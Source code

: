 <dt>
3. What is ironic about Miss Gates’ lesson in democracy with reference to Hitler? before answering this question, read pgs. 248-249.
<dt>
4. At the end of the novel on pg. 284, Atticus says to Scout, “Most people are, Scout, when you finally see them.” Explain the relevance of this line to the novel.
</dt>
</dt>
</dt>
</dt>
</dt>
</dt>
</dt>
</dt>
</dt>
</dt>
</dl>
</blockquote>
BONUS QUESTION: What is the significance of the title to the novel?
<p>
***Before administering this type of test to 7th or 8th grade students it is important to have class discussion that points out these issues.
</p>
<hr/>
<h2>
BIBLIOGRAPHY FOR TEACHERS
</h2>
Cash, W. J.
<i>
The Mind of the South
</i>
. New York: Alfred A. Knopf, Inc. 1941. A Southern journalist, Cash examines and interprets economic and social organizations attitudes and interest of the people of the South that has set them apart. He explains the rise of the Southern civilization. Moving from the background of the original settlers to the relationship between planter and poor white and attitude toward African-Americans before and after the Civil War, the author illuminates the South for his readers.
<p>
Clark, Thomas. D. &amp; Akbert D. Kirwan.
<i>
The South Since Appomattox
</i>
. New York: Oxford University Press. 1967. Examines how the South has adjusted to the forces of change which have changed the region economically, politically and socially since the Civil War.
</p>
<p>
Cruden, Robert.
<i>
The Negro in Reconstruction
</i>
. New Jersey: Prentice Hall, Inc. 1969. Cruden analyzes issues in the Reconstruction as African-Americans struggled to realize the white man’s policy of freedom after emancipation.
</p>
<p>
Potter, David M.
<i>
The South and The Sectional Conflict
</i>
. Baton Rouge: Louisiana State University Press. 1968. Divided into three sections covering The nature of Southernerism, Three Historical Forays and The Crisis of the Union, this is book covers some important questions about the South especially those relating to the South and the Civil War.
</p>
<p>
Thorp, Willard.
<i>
■ ■ ■ ■ ■
Problem to solve: Please report, as a bare number, how many lines of the data contain the word "Cruden".

Written answer: 2